**Try it**
With the pictures omitted, print exactly the lines below, from the one containing "2. add respositories" through the one containing "to display many", and nothing else.
━━━━━━━━━━
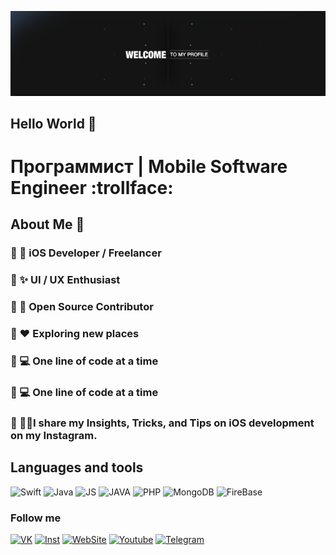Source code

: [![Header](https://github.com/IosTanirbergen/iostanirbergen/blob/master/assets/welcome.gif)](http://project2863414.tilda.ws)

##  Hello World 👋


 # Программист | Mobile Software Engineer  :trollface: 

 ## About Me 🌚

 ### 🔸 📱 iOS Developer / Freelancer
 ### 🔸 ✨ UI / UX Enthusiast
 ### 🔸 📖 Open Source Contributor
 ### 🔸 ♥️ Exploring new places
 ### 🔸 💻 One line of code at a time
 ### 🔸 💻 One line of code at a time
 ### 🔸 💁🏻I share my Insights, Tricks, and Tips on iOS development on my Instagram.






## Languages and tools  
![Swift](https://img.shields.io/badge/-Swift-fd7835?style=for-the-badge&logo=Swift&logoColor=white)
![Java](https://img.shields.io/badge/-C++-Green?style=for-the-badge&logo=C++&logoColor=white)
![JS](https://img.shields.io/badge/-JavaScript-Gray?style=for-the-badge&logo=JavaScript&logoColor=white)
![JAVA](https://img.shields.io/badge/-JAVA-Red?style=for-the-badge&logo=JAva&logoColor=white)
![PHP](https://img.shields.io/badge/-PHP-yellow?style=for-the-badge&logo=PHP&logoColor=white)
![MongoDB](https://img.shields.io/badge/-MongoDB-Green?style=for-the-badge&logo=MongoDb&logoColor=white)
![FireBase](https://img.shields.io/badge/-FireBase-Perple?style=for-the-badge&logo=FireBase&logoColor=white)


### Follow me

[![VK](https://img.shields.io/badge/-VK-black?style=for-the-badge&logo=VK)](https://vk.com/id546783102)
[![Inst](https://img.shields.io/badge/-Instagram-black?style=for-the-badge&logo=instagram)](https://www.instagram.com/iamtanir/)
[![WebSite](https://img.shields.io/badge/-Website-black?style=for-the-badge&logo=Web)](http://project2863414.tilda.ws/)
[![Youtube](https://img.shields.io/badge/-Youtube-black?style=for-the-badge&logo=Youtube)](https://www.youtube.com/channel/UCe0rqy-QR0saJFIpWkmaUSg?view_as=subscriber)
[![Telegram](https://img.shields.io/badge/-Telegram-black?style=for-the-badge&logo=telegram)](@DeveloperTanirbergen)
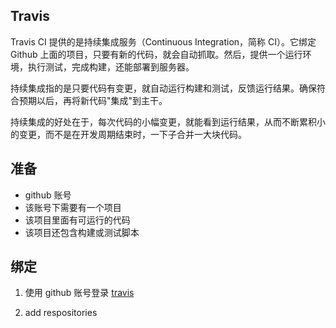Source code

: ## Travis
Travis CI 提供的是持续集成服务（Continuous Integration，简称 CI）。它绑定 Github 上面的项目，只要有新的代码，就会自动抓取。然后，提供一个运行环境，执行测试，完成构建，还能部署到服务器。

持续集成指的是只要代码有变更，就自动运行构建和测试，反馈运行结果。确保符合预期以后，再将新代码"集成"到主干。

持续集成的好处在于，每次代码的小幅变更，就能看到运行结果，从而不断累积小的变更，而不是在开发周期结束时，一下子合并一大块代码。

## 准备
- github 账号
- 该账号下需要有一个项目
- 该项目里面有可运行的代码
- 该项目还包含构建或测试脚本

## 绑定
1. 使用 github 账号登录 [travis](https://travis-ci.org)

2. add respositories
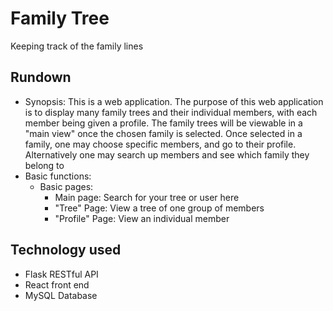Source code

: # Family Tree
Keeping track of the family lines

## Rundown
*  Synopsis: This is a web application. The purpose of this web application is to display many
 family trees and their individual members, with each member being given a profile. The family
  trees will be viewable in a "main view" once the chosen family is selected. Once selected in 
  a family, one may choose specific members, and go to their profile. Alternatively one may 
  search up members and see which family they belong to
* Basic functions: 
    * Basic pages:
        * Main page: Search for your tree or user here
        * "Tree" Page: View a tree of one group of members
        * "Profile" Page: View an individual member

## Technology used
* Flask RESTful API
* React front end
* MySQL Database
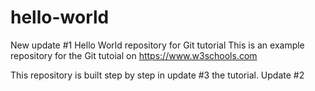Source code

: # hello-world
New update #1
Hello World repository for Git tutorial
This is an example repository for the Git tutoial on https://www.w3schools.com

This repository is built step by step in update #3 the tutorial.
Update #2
━━━━━━━━━━
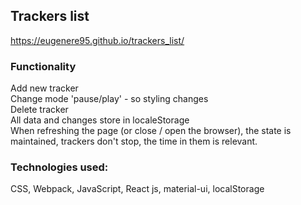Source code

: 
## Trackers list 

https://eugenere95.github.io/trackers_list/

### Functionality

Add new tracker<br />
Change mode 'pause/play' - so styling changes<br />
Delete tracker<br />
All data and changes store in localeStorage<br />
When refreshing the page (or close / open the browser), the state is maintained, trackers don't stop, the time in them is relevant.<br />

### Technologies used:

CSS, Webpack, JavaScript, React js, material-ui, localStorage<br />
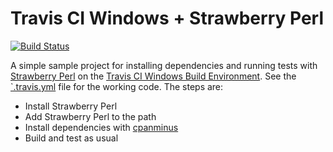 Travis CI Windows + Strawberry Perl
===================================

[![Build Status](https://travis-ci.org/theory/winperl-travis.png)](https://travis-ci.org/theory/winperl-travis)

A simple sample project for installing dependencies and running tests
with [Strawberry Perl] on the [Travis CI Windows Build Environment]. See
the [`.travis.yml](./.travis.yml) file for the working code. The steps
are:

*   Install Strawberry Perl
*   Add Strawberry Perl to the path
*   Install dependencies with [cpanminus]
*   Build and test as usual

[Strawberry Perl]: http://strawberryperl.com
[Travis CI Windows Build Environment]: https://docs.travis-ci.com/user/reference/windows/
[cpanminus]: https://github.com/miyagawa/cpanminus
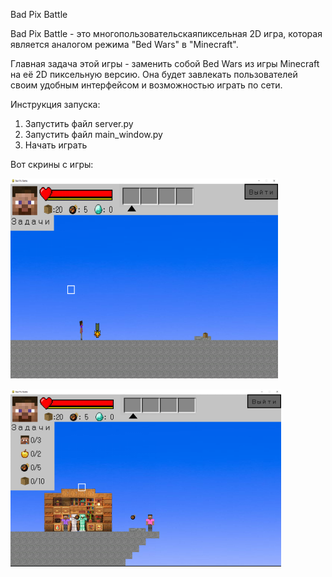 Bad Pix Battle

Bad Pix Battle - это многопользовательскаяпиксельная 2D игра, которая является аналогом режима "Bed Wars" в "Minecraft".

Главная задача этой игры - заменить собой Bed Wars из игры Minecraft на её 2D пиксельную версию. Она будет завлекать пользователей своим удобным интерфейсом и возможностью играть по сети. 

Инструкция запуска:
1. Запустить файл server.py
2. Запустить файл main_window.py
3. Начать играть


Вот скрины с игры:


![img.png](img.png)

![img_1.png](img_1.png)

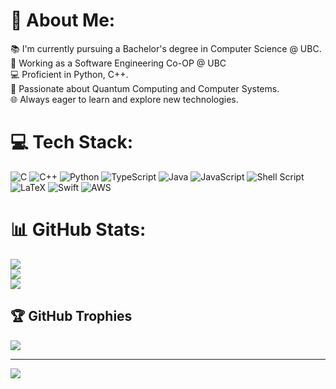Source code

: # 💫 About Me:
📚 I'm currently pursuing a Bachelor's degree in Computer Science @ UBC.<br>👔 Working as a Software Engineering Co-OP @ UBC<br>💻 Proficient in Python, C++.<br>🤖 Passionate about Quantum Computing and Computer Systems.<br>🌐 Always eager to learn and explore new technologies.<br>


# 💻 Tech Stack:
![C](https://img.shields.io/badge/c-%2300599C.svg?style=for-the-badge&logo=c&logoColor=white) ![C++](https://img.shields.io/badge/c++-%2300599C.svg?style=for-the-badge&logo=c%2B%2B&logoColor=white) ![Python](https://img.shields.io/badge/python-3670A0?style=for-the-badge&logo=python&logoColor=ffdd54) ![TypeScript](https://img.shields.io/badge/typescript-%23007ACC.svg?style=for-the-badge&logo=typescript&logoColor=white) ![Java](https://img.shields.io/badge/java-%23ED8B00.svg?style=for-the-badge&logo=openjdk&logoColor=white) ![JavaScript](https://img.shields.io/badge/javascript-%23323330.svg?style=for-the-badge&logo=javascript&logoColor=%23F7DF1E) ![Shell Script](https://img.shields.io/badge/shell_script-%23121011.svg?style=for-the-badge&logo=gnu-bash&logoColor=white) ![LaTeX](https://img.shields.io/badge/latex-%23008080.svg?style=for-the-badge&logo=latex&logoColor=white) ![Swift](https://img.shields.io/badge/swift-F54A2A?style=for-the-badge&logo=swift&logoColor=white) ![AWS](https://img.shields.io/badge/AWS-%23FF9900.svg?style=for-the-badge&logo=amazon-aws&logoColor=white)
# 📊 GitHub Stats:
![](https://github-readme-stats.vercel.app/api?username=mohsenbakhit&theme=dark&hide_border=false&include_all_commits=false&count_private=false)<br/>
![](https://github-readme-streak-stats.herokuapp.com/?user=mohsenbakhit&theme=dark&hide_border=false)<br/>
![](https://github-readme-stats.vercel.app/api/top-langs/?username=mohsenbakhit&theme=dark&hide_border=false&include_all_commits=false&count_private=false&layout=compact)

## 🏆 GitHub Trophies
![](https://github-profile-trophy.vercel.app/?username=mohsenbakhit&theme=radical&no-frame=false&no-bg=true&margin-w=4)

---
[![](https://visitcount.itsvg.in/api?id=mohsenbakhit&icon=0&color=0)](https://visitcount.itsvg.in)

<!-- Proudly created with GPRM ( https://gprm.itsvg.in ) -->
━━━━━━━━━━
**Answer**
2. add respositories
Source code

: # Family Tree
Keeping track of the family lines

## Rundown
*  Synopsis: This is a web application. The purpose of this web application is to display many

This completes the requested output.